If a misbehaving realserver is in LVS and for some reason PyBal is not removing it, you can remove it by running a command of the following form:
ipvsadm -d -t <VIP>:<PORT> -r <REALSERVER>
e.g.
ipvsadm -d -t 66.230.200.228:80 -r sq1.pmtpa.wmnet
Diagnosing problems
Run ipvsadm -l on the director. Healthy output looks like this:
IP Virtual Server version 1.2.1 (size=4096) Prot LocalAddress:Port Scheduler Flags -> RemoteAddress:Port Forward Weight ActiveConn InActConn TCP upload.pmtpa.wikimedia.org:h wlc -> sq10.pmtpa.wmnet:http Route 10 5202 5295 -> sq1.pmtpa.wmnet:http Route 10 8183 12213 -> sq4.pmtpa.wmnet:http Route 10 7824 13360 -> sq5.pmtpa.wmnet:http Route 10 7843 12936 -> sq6.pmtpa.wmnet:http Route 10 7930 12769 -> sq8.pmtpa.wmnet:http Route 10 7955 11010 -> sq2.pmtpa.wmnet:http Route 10 7987 13190 -> sq7.pmtpa.wmnet:http Route 10 8003 7953
All the servers are getting a decent amount of traffic, there's just normal variation.

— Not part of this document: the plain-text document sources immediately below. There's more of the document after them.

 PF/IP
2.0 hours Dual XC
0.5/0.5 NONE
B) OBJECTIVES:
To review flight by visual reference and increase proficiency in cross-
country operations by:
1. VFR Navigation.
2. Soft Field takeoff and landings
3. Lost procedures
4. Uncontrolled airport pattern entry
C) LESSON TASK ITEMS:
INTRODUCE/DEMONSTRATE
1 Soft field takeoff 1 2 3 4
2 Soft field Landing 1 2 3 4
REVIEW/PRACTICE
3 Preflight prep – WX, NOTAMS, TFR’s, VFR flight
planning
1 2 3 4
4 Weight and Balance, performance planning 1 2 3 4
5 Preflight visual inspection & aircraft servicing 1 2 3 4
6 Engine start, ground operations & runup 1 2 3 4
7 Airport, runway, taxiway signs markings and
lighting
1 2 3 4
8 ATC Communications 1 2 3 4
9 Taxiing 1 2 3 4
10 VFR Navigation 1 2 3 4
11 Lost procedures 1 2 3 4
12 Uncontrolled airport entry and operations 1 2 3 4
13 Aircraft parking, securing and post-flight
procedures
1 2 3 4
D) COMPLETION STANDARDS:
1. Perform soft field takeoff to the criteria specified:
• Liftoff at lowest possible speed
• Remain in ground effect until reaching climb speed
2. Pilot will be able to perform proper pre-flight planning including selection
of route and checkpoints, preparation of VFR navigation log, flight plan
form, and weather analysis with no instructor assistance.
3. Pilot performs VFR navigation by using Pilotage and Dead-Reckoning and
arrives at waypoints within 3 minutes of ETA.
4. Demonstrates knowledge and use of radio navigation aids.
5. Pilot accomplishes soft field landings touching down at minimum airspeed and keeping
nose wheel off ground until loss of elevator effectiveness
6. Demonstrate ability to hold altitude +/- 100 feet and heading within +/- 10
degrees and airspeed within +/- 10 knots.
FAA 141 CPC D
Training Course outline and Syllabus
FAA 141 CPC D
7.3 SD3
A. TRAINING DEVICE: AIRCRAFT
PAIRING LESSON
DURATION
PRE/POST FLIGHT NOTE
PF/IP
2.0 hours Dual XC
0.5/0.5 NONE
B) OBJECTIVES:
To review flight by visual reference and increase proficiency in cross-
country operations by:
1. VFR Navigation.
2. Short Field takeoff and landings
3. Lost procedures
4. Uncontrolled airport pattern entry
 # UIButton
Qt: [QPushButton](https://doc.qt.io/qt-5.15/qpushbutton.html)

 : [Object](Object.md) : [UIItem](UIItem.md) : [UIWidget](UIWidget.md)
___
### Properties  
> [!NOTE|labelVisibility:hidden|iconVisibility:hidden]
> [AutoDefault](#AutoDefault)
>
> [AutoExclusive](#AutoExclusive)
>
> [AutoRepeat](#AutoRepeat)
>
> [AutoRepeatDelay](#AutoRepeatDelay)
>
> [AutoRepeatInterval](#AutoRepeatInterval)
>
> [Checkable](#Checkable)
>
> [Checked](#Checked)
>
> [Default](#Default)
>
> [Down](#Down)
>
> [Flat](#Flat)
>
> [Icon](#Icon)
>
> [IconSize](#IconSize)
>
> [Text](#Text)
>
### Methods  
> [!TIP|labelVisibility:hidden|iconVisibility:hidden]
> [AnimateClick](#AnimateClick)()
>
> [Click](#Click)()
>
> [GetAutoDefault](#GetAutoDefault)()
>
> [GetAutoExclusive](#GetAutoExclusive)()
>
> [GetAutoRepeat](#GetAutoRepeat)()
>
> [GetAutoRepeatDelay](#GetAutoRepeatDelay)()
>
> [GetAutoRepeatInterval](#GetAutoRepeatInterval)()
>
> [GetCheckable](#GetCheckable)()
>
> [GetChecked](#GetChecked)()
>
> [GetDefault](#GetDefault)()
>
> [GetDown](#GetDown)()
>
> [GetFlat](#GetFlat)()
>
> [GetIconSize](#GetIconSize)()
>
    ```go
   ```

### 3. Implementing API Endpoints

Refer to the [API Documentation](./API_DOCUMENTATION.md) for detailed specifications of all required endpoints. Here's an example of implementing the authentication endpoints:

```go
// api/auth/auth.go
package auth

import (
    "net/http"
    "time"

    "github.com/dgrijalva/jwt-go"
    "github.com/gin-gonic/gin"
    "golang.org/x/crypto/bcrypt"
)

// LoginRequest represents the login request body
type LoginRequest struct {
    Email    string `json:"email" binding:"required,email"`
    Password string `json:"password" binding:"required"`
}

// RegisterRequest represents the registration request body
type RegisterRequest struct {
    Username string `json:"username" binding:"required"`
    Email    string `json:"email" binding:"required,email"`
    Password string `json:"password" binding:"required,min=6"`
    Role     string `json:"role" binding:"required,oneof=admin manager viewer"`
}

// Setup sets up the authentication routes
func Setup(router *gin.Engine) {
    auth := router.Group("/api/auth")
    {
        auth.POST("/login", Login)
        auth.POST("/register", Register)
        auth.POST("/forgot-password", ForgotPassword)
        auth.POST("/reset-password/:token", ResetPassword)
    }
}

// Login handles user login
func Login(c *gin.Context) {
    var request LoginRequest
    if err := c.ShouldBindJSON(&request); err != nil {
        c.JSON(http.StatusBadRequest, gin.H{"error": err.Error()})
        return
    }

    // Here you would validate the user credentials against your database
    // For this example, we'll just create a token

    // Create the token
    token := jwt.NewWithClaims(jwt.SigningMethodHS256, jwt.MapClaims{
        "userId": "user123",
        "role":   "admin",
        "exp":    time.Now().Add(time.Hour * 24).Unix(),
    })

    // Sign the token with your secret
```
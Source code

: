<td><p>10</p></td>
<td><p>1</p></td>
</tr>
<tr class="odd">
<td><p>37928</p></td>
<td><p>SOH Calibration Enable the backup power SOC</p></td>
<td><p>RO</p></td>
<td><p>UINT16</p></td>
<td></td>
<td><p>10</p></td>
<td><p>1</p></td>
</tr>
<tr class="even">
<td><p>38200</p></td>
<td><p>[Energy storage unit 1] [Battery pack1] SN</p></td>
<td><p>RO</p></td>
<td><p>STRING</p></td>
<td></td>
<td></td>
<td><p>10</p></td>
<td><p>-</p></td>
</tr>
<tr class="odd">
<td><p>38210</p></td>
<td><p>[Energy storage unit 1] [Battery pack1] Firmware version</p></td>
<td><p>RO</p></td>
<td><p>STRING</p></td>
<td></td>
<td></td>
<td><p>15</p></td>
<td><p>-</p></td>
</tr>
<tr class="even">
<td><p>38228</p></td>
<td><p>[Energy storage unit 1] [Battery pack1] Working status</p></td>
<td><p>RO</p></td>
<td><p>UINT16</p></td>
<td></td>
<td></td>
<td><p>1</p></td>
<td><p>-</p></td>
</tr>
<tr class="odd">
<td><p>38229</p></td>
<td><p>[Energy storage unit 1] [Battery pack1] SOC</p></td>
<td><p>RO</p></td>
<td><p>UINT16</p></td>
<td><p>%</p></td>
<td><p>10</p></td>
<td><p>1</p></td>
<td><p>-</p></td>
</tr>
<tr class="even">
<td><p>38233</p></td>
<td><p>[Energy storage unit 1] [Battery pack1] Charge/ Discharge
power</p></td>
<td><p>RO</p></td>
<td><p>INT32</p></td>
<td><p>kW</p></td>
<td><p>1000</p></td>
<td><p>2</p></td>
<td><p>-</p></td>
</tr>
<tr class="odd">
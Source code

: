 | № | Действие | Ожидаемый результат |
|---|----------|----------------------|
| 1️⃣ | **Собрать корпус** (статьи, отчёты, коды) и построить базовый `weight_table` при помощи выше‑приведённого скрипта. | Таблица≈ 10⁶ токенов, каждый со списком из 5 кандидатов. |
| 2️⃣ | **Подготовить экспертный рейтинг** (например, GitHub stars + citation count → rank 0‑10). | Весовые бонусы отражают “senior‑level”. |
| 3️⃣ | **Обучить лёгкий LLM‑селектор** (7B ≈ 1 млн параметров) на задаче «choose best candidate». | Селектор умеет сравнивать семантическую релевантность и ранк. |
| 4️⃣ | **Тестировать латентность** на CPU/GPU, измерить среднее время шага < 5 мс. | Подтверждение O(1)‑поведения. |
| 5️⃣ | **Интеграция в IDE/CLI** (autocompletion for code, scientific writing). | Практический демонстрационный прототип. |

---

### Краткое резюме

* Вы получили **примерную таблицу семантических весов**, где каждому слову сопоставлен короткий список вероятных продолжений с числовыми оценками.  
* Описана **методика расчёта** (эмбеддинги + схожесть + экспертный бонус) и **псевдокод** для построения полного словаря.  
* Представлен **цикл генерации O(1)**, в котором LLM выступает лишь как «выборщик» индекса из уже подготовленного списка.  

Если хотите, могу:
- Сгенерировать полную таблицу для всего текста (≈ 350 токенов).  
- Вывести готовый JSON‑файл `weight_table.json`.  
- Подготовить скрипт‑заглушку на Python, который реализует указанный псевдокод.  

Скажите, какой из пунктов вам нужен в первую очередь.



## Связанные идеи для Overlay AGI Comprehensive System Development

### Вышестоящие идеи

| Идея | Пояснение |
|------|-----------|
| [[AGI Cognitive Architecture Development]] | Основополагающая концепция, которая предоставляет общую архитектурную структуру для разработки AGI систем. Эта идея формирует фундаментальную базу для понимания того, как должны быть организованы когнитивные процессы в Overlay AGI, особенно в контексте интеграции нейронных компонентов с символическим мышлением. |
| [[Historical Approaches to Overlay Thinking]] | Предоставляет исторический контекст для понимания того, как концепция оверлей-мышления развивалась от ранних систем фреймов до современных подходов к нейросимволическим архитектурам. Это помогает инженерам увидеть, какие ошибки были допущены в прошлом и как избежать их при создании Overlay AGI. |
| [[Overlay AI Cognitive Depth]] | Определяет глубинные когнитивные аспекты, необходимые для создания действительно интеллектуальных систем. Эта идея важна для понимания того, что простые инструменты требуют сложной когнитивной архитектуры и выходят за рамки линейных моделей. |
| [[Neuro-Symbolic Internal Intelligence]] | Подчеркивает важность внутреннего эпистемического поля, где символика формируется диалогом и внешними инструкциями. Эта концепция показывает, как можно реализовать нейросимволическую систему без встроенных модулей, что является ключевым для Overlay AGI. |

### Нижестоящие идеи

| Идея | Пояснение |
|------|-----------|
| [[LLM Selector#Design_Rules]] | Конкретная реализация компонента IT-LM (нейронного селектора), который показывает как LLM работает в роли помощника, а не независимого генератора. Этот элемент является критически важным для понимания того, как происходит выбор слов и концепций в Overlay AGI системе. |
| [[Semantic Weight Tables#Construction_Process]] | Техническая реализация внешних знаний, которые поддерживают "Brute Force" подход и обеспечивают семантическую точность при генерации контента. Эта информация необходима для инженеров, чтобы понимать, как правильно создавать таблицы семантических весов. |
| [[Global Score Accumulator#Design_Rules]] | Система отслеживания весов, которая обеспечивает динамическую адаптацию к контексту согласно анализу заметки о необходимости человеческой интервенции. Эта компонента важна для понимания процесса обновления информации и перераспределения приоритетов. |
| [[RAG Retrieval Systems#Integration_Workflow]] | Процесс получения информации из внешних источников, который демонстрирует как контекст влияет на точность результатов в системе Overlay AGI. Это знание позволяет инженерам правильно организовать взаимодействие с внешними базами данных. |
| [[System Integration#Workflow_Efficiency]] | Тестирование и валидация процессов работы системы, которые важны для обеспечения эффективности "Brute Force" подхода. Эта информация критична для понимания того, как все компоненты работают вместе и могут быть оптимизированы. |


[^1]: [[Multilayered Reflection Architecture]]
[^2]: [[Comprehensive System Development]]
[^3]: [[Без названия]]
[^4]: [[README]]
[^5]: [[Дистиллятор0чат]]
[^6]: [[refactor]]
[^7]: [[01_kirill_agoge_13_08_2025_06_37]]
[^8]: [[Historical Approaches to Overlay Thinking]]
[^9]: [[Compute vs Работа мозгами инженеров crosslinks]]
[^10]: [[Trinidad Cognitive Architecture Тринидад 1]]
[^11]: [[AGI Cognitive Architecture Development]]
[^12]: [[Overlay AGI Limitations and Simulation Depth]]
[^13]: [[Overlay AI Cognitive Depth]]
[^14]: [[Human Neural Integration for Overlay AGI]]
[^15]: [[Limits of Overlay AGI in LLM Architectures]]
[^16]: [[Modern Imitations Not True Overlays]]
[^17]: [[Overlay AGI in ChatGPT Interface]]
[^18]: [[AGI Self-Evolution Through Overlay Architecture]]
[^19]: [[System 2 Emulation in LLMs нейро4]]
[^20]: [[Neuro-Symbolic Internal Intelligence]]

If a realserver is refusing connections or doesn't have the VIP configured, it will look like this:
IP Virtual Server version 1.2.1 (size=4096) Prot LocalAddress:Port Scheduler Flags -> RemoteAddress:Port Forward Weight ActiveConn InActConn TCP upload.pmtpa.wikimedia.org:h wlc -> sq10.pmtpa.wmnet:http Route 10 2 151577 -> sq1.pmtpa.wmnet:http Route 10 2497 1014 -> sq4.pmtpa.wmnet:http Route 10 2459 1047 -> sq5.pmtpa.wmnet:http Route 10 2389 1048 -> sq6.pmtpa.wmnet:http Route 10 2429 1123 -> sq8.pmtpa.wmnet:http Route 10 2416 1024 -> sq2.pmtpa.wmnet:http Route 10 2389 970 -> sq7.pmtpa.wmnet:http Route 10 2457 1008
Active connections for the problem server are depressed, inactive connections normal or above normal. This problem must be fixed immediately, because in wlc mode, LVS load balances based on the ActiveConn column, meaning that servers that are down get all the traffic.
LVS director list
| Cluster | Director | VIP |
|---|---|---|
| pmtpa apaches | lvs3 | 10.2.1.1 |
| search backend 1 | lvs3 | 10.2.1.11 |
| search backend 2 | lvs3 | 10.2.1.12 |
| search backend 3 | lvs3 | 10.2.1.13 |
| rendering | lvs3 | 10.2.1.21 |
| pmtpa text | lvs4 | 208.80.152.2 |
| m | lvs4 | 208.80.152.5 |
| pmtpa upload | lvs2 | 208.80.152.3 |
| esams text | amslvs1 / amslvs3 | 91.198.174.232 |
| esams upload | amslvs2 / amslvs4 | 91.198.174.234 |
| esams bits | amslvs1 / amslvs3 | 91.198.174.233 |
A good way to generate this list is:
dsh -N ALL -f -e 'ipvsadm -l '
and look for the hosts that give you a pile of output. Because most hosts have config files for both text and upload squids, they will pretend to serve for both. You can check what they are really doing by looking at the output.
Example: output like
fuchsia: IP Virtual Server version 1.2.1 (size=1048576) fuchsia: Prot LocalAddress:Port Scheduler Flags fuchsia: -> RemoteAddress:Port Forward Weight ActiveConn InActConn fuchsia: TCP rr.esams.wikimedia.org:www wlc fuchsia: -> knsq6.esams.wikimedia.org:ww Route 10 26707 31425 fuchsia: -> knsq5.esams.wikimedia.org:ww Route 10 26708 31426 fuchsia: -> knsq24.esams.wikimedia.org:w Route 10 26741 31116 ... (more lines with lots of ActiveConn) fuchsia: TCP upload.esams.wikimedia.org:w wlc fuchsia: -> knsq17.esams.wikimedia.org:w Route 10 0 5 fuchsia: -> knsq13.esams.wikimedia.org:w Route 10 0 5 fuchsia: -> knsq19.esams.wikimedia.org:w Route 10 0 5 ... (more lines with 0 ActiveConn)
means that the host is doing lvs for rr.esams.wikimedia.org but not for upload.esams.wikimedia.org.